Just as it appeared the Steelers had their best situation at halfback as they had in several years, along came Cheech & Chong, a.k.a. Le'Veon Bell and LeGarrette Blount, toking down the highway.

They may not be suspended until next year for their little marijuana party in Bell's car and likely for only one game at that. But the indiscretion and lack of respect for their sport and team casts a shadow on their character and ability to stay on point for an entire season.

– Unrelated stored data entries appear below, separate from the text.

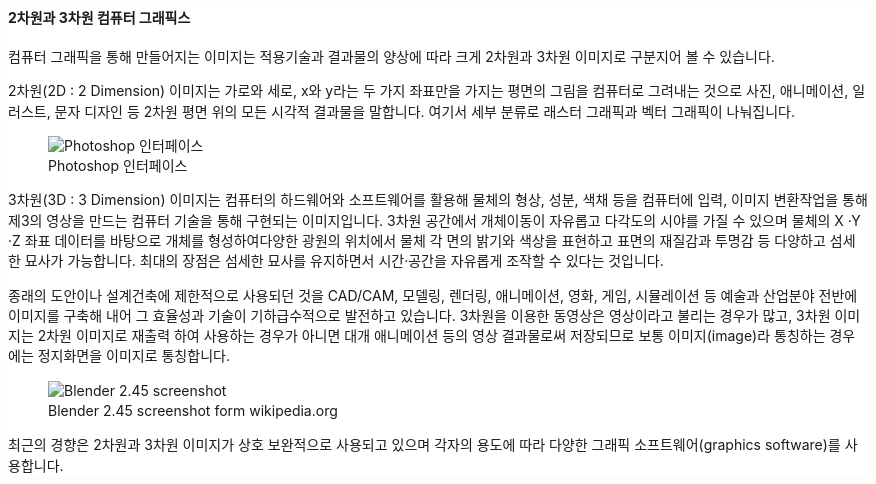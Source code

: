 #### 2차원과 3차원 컴퓨터 그래픽스
컴퓨터 그래픽을 통해 만들어지는 이미지는 적용기술과 결과물의 양상에 따라 크게 2차원과 3차원 이미지로 구분지어 볼 수 있습니다.

2차원(2D : 2 Dimension) 이미지는 가로와 세로, x와 y라는 두 가지 좌표만을 가지는 평면의 그림을 컴퓨터로 그려내는 것으로 사진, 애니메이션, 일러스트, 문자 디자인 등 2차원 평면 위의 모든 시각적 결과물을 말합니다. 여기서 세부 분류로 래스터 그래픽과 벡터 그래픽이 나눠집니다.

<figure>
<img src='{{ site.baseurl }}/assets/post_img/photoshop-2D.jpg' alt='Photoshop 인터페이스' width='80%' title='Photoshop 인터페이스'><figcaption>Photoshop 인터페이스</figcaption>
</figure>



3차원(3D : 3 Dimension) 이미지는 컴퓨터의 하드웨어와 소프트웨어를 활용해 물체의 형상, 성분, 색채 등을 컴퓨터에 입력, 이미지 변환작업을 통해 제3의 영상을 만드는 컴퓨터 기술을 통해 구현되는 이미지입니다. 3차원 공간에서 개체이동이 자유롭고 다각도의 시야를 가질 수 있으며 물체의 X ·Y ·Z 좌표 데이터를 바탕으로 개체를 형성하여다양한 광원의 위치에서 물체 각 면의 밝기와 색상을 표현하고 표면의 재질감과 투명감 등 다양하고 섬세한 묘사가 가능합니다. 최대의 장점은 섬세한 묘사를 유지하면서 시간·공간을 자유롭게 조작할 수 있다는 것입니다.

종래의 도안이나 설계건축에 제한적으로 사용되던 것을 CAD/CAM, 모델링, 렌더링, 애니메이션, 영화, 게임, 시뮬레이션 등 예술과 산업분야 전반에 이미지를 구축해 내어 그 효율성과 기술이 기하급수적으로 발전하고 있습니다.
3차원을 이용한 동영상은 영상이라고 불리는 경우가 많고, 3차원 이미지는 2차원 이미지로 재출력 하여 사용하는 경우가 아니면 대개 애니메이션 등의 영상 결과물로써 저장되므로 보통 이미지(image)라 통칭하는 경우에는 정지화면을 이미지로 통칭합니다.

<figure>
<img src='https://upload.wikimedia.org/wikipedia/commons/8/8e/Blender_2.45_screenshot.jpg' alt='Blender 2.45 screenshot' width='80%' title='Blender 2.45 screenshot form wikipedia.org'><figcaption>Blender 2.45 screenshot form wikipedia.org</figcaption>
</figure>

최근의 경향은 2차원과 3차원 이미지가 상호 보완적으로 사용되고 있으며 각자의 용도에 따라 다양한 그래픽 소프트웨어(graphics software)를 사용합니다.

So much was expected of Bell after he steadily improved as a rookie and overcame a foot injury to do so. He caught more passes than any Steelers back in 19 years, and they need that again from him and more. It was not so much the smoking of the marijuana that raised alarms inside the Steelers organization, but the stupidity with how it was done, creating an issue of whether they can count on him for the long term. He will have much to prove.

3. Keep Ben happy, healthy

The Steelers decided not to negotiate a contract extension with Ben Roethlisberger this year, as was their tradition with two years left on their franchise quarterback's deal since the 1990s. Roethlisberger says he is OK with that.

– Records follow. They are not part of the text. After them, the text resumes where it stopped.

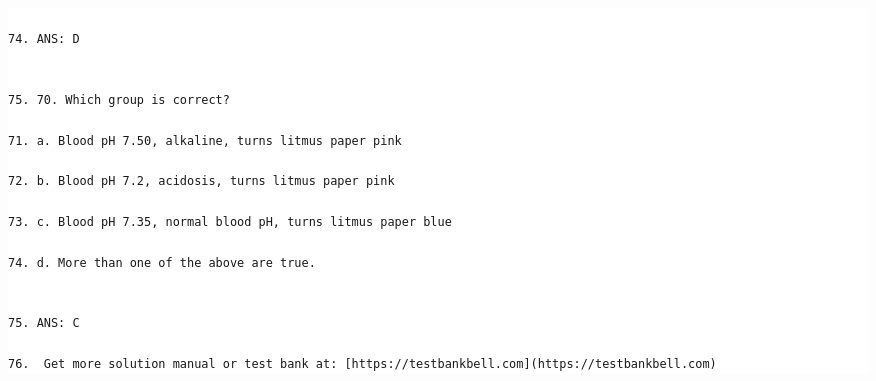                                                                                                                                                                                                                                                                             
                                                                                                                                                                                                                                                                             74. ANS: D
                                                                                                                                                                                                                                                                            
                                                                                                                                                                                                                                                                             75. 70. Which group is correct?
                                                                                                                                                                                                                                                                                 71. a. Blood pH 7.50, alkaline, turns litmus paper pink
                                                                                                                                                                                                                                                                                 72. b. Blood pH 7.2, acidosis, turns litmus paper pink
                                                                                                                                                                                                                                                                                 73. c. Blood pH 7.35, normal blood pH, turns litmus paper blue
                                                                                                                                                                                                                                                                                 74. d. More than one of the above are true.
                                                                                                                                                                                                                                                                                
                                                                                                                                                                                                                                                                                 75. ANS: C
                                                                                                                                                                                                                                                                                 76.  Get more solution manual or test bank at: [https://testbankbell.com](https://testbankbell.com)
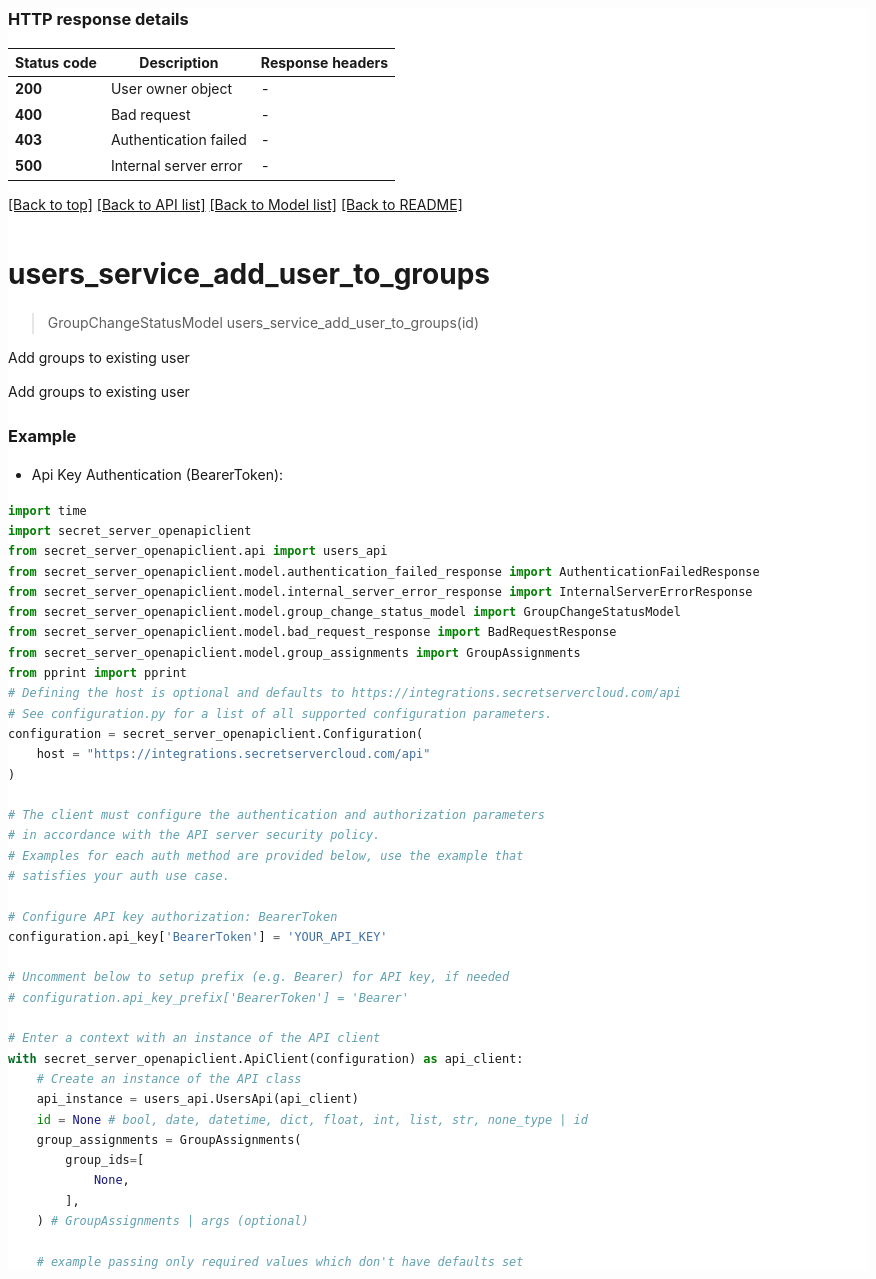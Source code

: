 
### HTTP response details

| Status code | Description | Response headers |
|-------------|-------------|------------------|
**200** | User owner object |  -  |
**400** | Bad request |  -  |
**403** | Authentication failed |  -  |
**500** | Internal server error |  -  |

[[Back to top]](#) [[Back to API list]](../README.md#documentation-for-api-endpoints) [[Back to Model list]](../README.md#documentation-for-models) [[Back to README]](../README.md)

# **users_service_add_user_to_groups**
> GroupChangeStatusModel users_service_add_user_to_groups(id)

Add groups to existing user

Add groups to existing user

### Example

* Api Key Authentication (BearerToken):

```python
import time
import secret_server_openapiclient
from secret_server_openapiclient.api import users_api
from secret_server_openapiclient.model.authentication_failed_response import AuthenticationFailedResponse
from secret_server_openapiclient.model.internal_server_error_response import InternalServerErrorResponse
from secret_server_openapiclient.model.group_change_status_model import GroupChangeStatusModel
from secret_server_openapiclient.model.bad_request_response import BadRequestResponse
from secret_server_openapiclient.model.group_assignments import GroupAssignments
from pprint import pprint
# Defining the host is optional and defaults to https://integrations.secretservercloud.com/api
# See configuration.py for a list of all supported configuration parameters.
configuration = secret_server_openapiclient.Configuration(
    host = "https://integrations.secretservercloud.com/api"
)

# The client must configure the authentication and authorization parameters
# in accordance with the API server security policy.
# Examples for each auth method are provided below, use the example that
# satisfies your auth use case.

# Configure API key authorization: BearerToken
configuration.api_key['BearerToken'] = 'YOUR_API_KEY'

# Uncomment below to setup prefix (e.g. Bearer) for API key, if needed
# configuration.api_key_prefix['BearerToken'] = 'Bearer'

# Enter a context with an instance of the API client
with secret_server_openapiclient.ApiClient(configuration) as api_client:
    # Create an instance of the API class
    api_instance = users_api.UsersApi(api_client)
    id = None # bool, date, datetime, dict, float, int, list, str, none_type | id
    group_assignments = GroupAssignments(
        group_ids=[
            None,
        ],
    ) # GroupAssignments | args (optional)

    # example passing only required values which don't have defaults set
```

Fine. Do one next year. At 32, Roethlisberger is in the prime of his career, in some of the best shape anyone has ever seen and he will be running -- so they say -- more of the no-huddle offense he so desires.

He. Must. Stay. Healthy. These are not the 2010 Steelers that can go 3-1 without him at quarterback. They do not have that kind of defense anymore. With all due respect to Bruce Gradkowski, they need more than a quarterback to manage the game. He 'is' their game.

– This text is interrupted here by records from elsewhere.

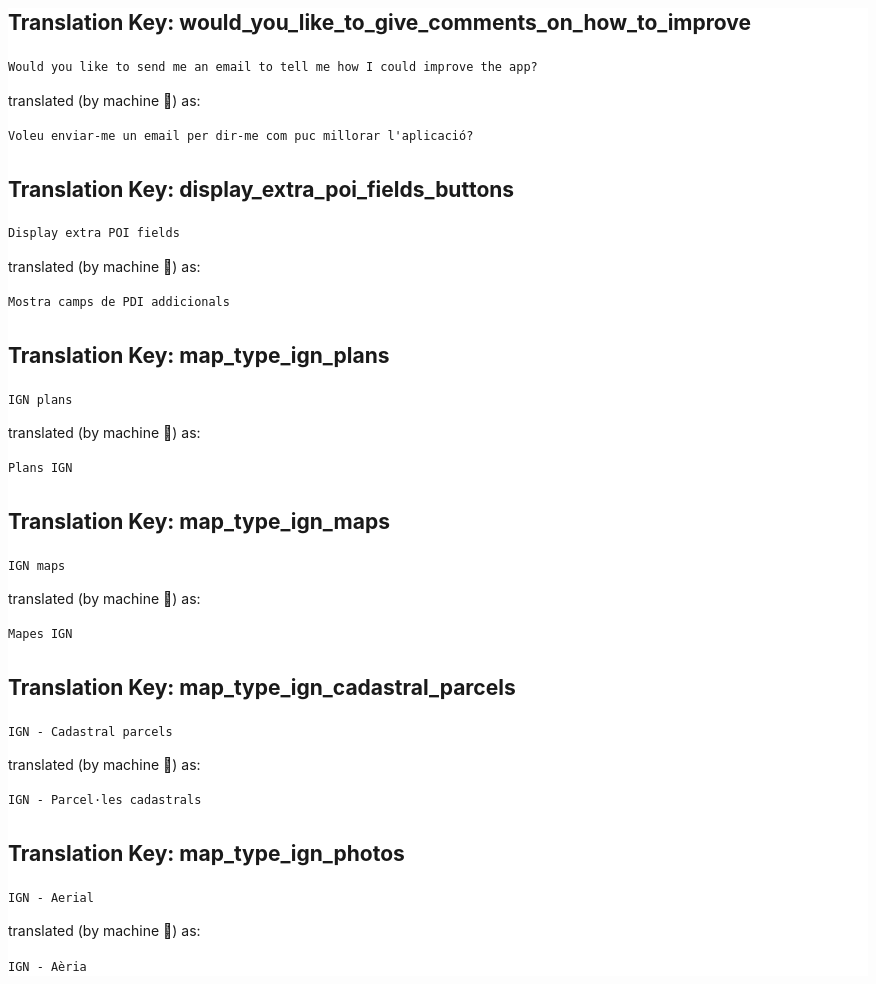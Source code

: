 
## Translation Key: would_you_like_to_give_comments_on_how_to_improve
```
Would you like to send me an email to tell me how I could improve the app?
```
translated (by machine 🤖) as:
```
Voleu enviar-me un email per dir-me com puc millorar l'aplicació?
```


## Translation Key: display_extra_poi_fields_buttons
```
Display extra POI fields
```
translated (by machine 🤖) as:
```
Mostra camps de PDI addicionals
```


## Translation Key: map_type_ign_plans
```
IGN plans
```
translated (by machine 🤖) as:
```
Plans IGN
```


## Translation Key: map_type_ign_maps
```
IGN maps
```
translated (by machine 🤖) as:
```
Mapes IGN
```


## Translation Key: map_type_ign_cadastral_parcels
```
IGN - Cadastral parcels
```
translated (by machine 🤖) as:
```
IGN - Parcel·les cadastrals
```


## Translation Key: map_type_ign_photos
```
IGN - Aerial
```
translated (by machine 🤖) as:
```
IGN - Aèria
```
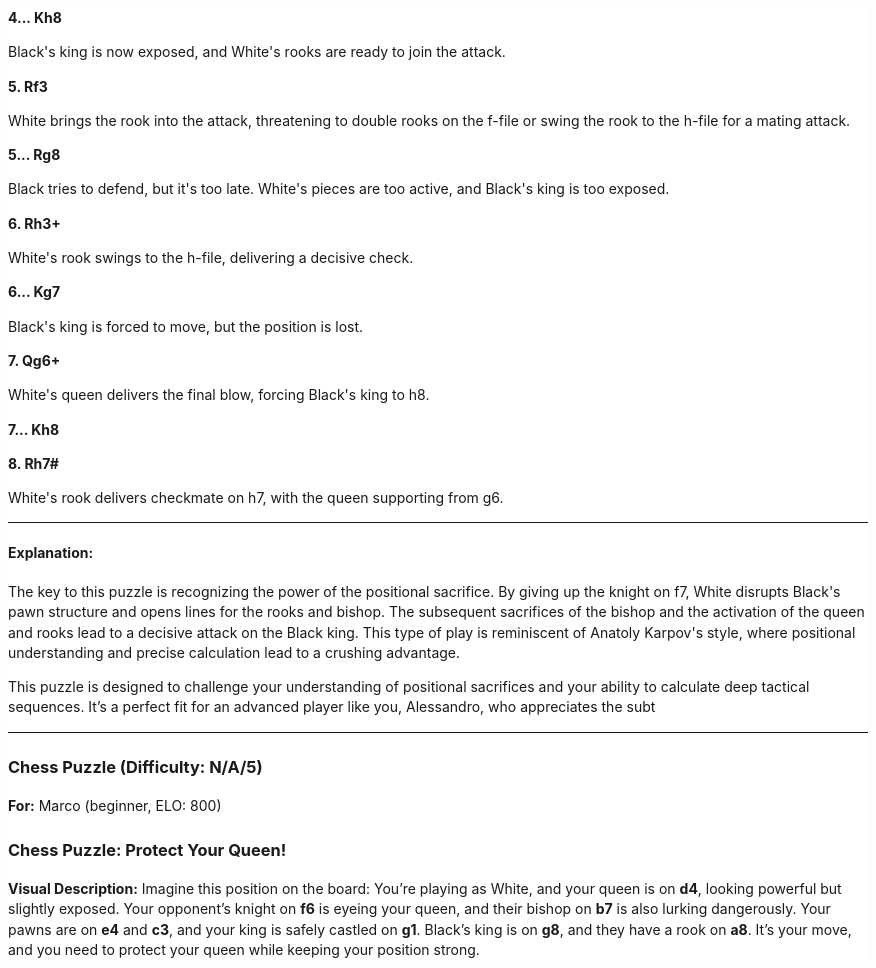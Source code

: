**4... Kh8**

Black's king is now exposed, and White's rooks are ready to join the attack.

**5. Rf3**

White brings the rook into the attack, threatening to double rooks on the f-file or swing the rook to the h-file for a mating attack.

**5... Rg8**

Black tries to defend, but it's too late. White's pieces are too active, and Black's king is too exposed.

**6. Rh3+**

White's rook swings to the h-file, delivering a decisive check.

**6... Kg7**

Black's king is forced to move, but the position is lost.

**7. Qg6+**

White's queen delivers the final blow, forcing Black's king to h8.

**7... Kh8**

**8. Rh7#**

White's rook delivers checkmate on h7, with the queen supporting from g6.

---

#### **Explanation:**

The key to this puzzle is recognizing the power of the positional sacrifice. By giving up the knight on f7, White disrupts Black's pawn structure and opens lines for the rooks and bishop. The subsequent sacrifices of the bishop and the activation of the queen and rooks lead to a decisive attack on the Black king. This type of play is reminiscent of Anatoly Karpov's style, where positional understanding and precise calculation lead to a crushing advantage.

This puzzle is designed to challenge your understanding of positional sacrifices and your ability to calculate deep tactical sequences. It’s a perfect fit for an advanced player like you, Alessandro, who appreciates the subt

---

### Chess Puzzle (Difficulty: N/A/5)

**For:** Marco (beginner, ELO: 800)

### Chess Puzzle: Protect Your Queen!

**Visual Description:**
Imagine this position on the board: You’re playing as White, and your queen is on **d4**, looking powerful but slightly exposed. Your opponent’s knight on **f6** is eyeing your queen, and their bishop on **b7** is also lurking dangerously. Your pawns are on **e4** and **c3**, and your king is safely castled on **g1**. Black’s king is on **g8**, and they have a rook on **a8**. It’s your move, and you need to protect your queen while keeping your position strong.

The Steelers need to protect Roethlisberger. Without him, they lose all hope.

4. A good start is essential

Have the Steelers ever had an easier schedule the first seven games of this season?

They play one team over that span with a winning record from 2013, the 12-4 Carolina Panthers in the third game. They play at 8-8 Baltimore. They also play 4-12 Cleveland twice, 4-12 Tampa, 4-12 Jacksonville and 2-14 Houston.

It picks up after that with games against the Indianapolis Colts, New Orleans Saints -- both at home -- and two with the Cincinnati Bengals. But it's not overly taxing.

Their start is the key. It is not out of the question the Steelers could go 6-1 through those first seven games. Surely, they cannot come anywhere close to laying the kind of egg they did in the first half of last season. If they go 6-1, even 5-2, it could slingshot them into the playoffs because they also have the New York Jets (8-8), Tennessee Titans (7-9) and Atlanta Falcons (4-12) in the second half of the season, although all come on the road.

5. The line is always a key

This should be the best Steelers offensive line in quite some time, which might be faint praise because they have not been very good in quite some time.

Some of that came about because of injuries, and those can happen at any point, as Maurkice Pouncey learned on the first offensive series of 2013.

There is new optimism around this group, though, and it enters a season with the kind of stability in its starting five the Steelers have not had in a while. They even signed Pouncey and right tackle Marcus Gilbert to new, long-term contracts. The other starters are Kelvin Beachum at left tackle, Ramon Foster at left guard and David DeCastro, who looks to be a rising star at right guard. The Steelers have not had two offensive linemen make the Pro Bowl together since center Jeff Hartings and guard Alan Faneca did so for the 2005 season. DeCastro and Pouncey have a chance to match that.

The addition of line coach Mike Munchak also had a major impact on this line. After the two coordinators, an offensive line coach is the most important assistant on a team, and head coach Mike Tomlin hired one of the best in the business.

Depth might be somewhat of a problem in the line, but these days it generally is that way for most NFL teams. So staying healthy is the most important thing and the Steelers linemen are due for one of those years.